#### What the task asks
Please copy the entries below word for word, leaving out any image.

#### Supplied records

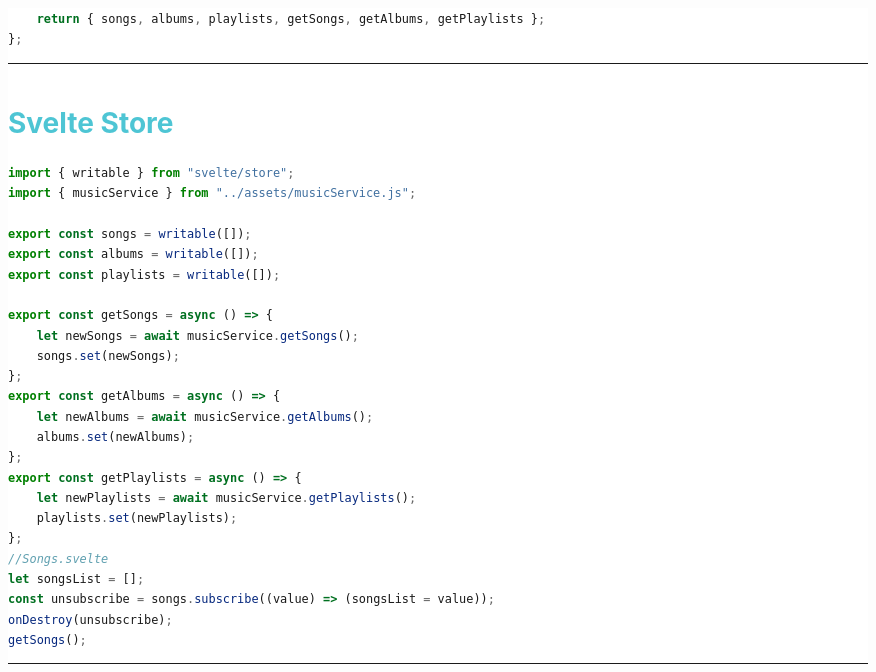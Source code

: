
 ```js
	return { songs, albums, playlists, getSongs, getAlbums, getPlaylists };
};
```

<style>
h1 {
  background-color: #4EC5D4;
  background-size: 100%;
  -webkit-background-clip: text;
  -moz-background-clip: text;
  -webkit-text-fill-color: transparent;
  -moz-text-fill-color: transparent;
}
</style>

---

# Svelte Store

```js
import { writable } from "svelte/store";
import { musicService } from "../assets/musicService.js";

export const songs = writable([]);
export const albums = writable([]);
export const playlists = writable([]);

export const getSongs = async () => {
	let newSongs = await musicService.getSongs();
	songs.set(newSongs);
};
export const getAlbums = async () => {
	let newAlbums = await musicService.getAlbums();
	albums.set(newAlbums);
};
export const getPlaylists = async () => {
	let newPlaylists = await musicService.getPlaylists();
	playlists.set(newPlaylists);
};
//Songs.svelte
let songsList = [];
const unsubscribe = songs.subscribe((value) => (songsList = value));
onDestroy(unsubscribe);
getSongs();
```

<style>
h1 {
  background-color: #4EC5D4;
  background-size: 100%;
  -webkit-background-clip: text;
  -moz-background-clip: text;
  -webkit-text-fill-color: transparent;
  -moz-text-fill-color: transparent;
}
</style>

---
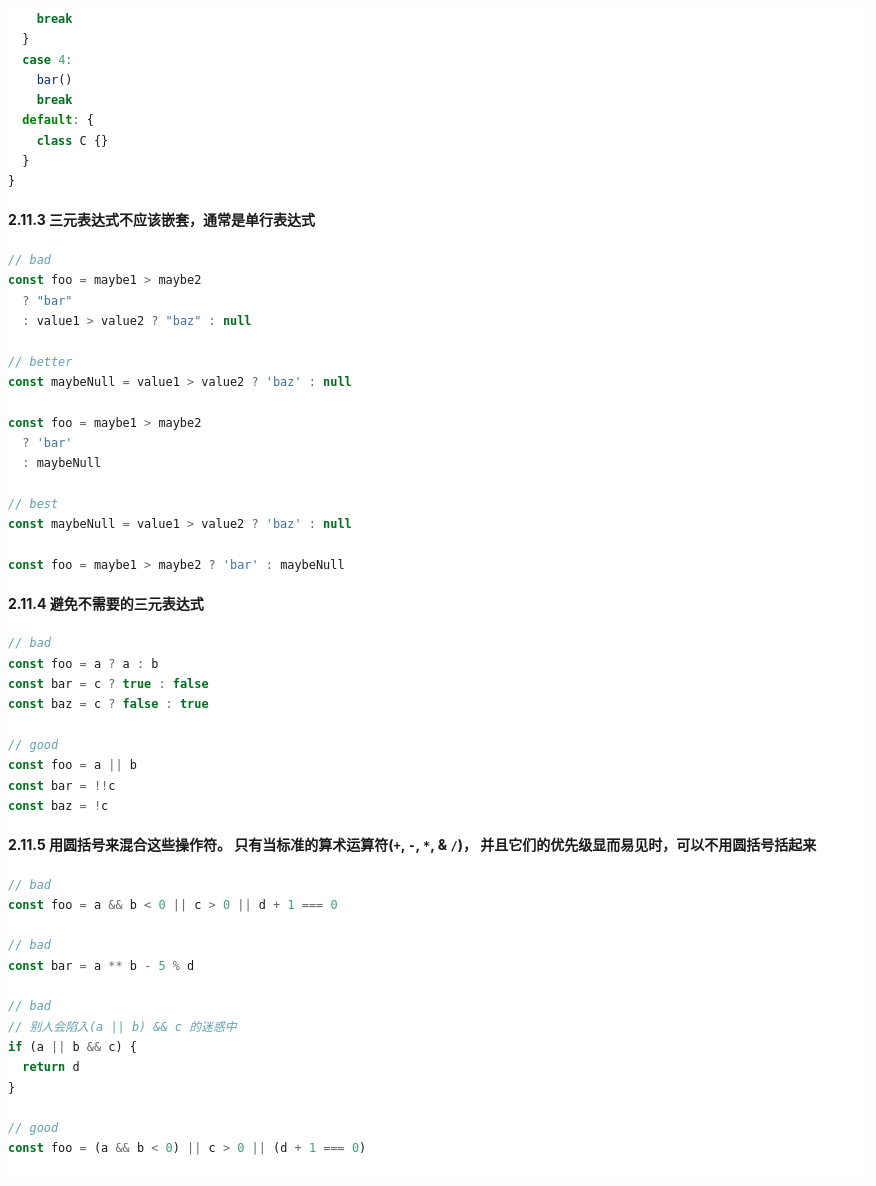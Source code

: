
 ```javascript
    break
  }
  case 4:
    bar()
    break
  default: {
    class C {}
  }
}
```

#### 2.11.3  三元表达式不应该嵌套，通常是单行表达式

```javascript
// bad
const foo = maybe1 > maybe2
  ? "bar"
  : value1 > value2 ? "baz" : null
 
// better
const maybeNull = value1 > value2 ? 'baz' : null
 
const foo = maybe1 > maybe2
  ? 'bar'
  : maybeNull
 
// best
const maybeNull = value1 > value2 ? 'baz' : null
 
const foo = maybe1 > maybe2 ? 'bar' : maybeNull
```

#### 2.11.4 避免不需要的三元表达式

```javascript
// bad
const foo = a ? a : b
const bar = c ? true : false
const baz = c ? false : true
 
// good
const foo = a || b
const bar = !!c
const baz = !c
```

#### 2.11.5 用圆括号来混合这些操作符。 只有当标准的算术运算符(`+`, `-`, `*`, & `/`)， 并且它们的优先级显而易见时，可以不用圆括号括起来

```javascript
// bad
const foo = a && b < 0 || c > 0 || d + 1 === 0
 
// bad
const bar = a ** b - 5 % d
 
// bad
// 别人会陷入(a || b) && c 的迷惑中
if (a || b && c) {
  return d
}
 
// good
const foo = (a && b < 0) || c > 0 || (d + 1 === 0)
 
```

#### Solution to the problem
Source code

:
 ```js
	return { songs, albums, playlists, getSongs, getAlbums, getPlaylists };
};
```

<style>
h1 {
  background-color: #4EC5D4;
  background-size: 100%;
  -webkit-background-clip: text;
  -moz-background-clip: text;
  -webkit-text-fill-color: transparent;
  -moz-text-fill-color: transparent;
}
</style>

---

# Svelte Store

```js
import { writable } from "svelte/store";
import { musicService } from "../assets/musicService.js";

export const songs = writable([]);
export const albums = writable([]);
export const playlists = writable([]);

export const getSongs = async () => {
	let newSongs = await musicService.getSongs();
	songs.set(newSongs);
};
export const getAlbums = async () => {
	let newAlbums = await musicService.getAlbums();
	albums.set(newAlbums);
};
export const getPlaylists = async () => {
	let newPlaylists = await musicService.getPlaylists();
	playlists.set(newPlaylists);
};
//Songs.svelte
let songsList = [];
const unsubscribe = songs.subscribe((value) => (songsList = value));
onDestroy(unsubscribe);
getSongs();
```

<style>
h1 {
  background-color: #4EC5D4;
  background-size: 100%;
  -webkit-background-clip: text;
  -moz-background-clip: text;
  -webkit-text-fill-color: transparent;
  -moz-text-fill-color: transparent;
}
</style>

---
Source code

:
 ```javascript
    break
  }
  case 4:
    bar()
    break
  default: {
    class C {}
  }
}
```

#### 2.11.3  三元表达式不应该嵌套，通常是单行表达式

```javascript
// bad
const foo = maybe1 > maybe2
  ? "bar"
  : value1 > value2 ? "baz" : null
 
// better
const maybeNull = value1 > value2 ? 'baz' : null
 
const foo = maybe1 > maybe2
  ? 'bar'
  : maybeNull
 
// best
const maybeNull = value1 > value2 ? 'baz' : null
 
const foo = maybe1 > maybe2 ? 'bar' : maybeNull
```

#### 2.11.4 避免不需要的三元表达式

```javascript
// bad
const foo = a ? a : b
const bar = c ? true : false
const baz = c ? false : true
 
// good
const foo = a || b
const bar = !!c
const baz = !c
```

#### 2.11.5 用圆括号来混合这些操作符。 只有当标准的算术运算符(`+`, `-`, `*`, & `/`)， 并且它们的优先级显而易见时，可以不用圆括号括起来

```javascript
// bad
const foo = a && b < 0 || c > 0 || d + 1 === 0
 
// bad
const bar = a ** b - 5 % d
 
// bad
// 别人会陷入(a || b) && c 的迷惑中
if (a || b && c) {
  return d
}
 
// good
const foo = (a && b < 0) || c > 0 || (d + 1 === 0)
 
```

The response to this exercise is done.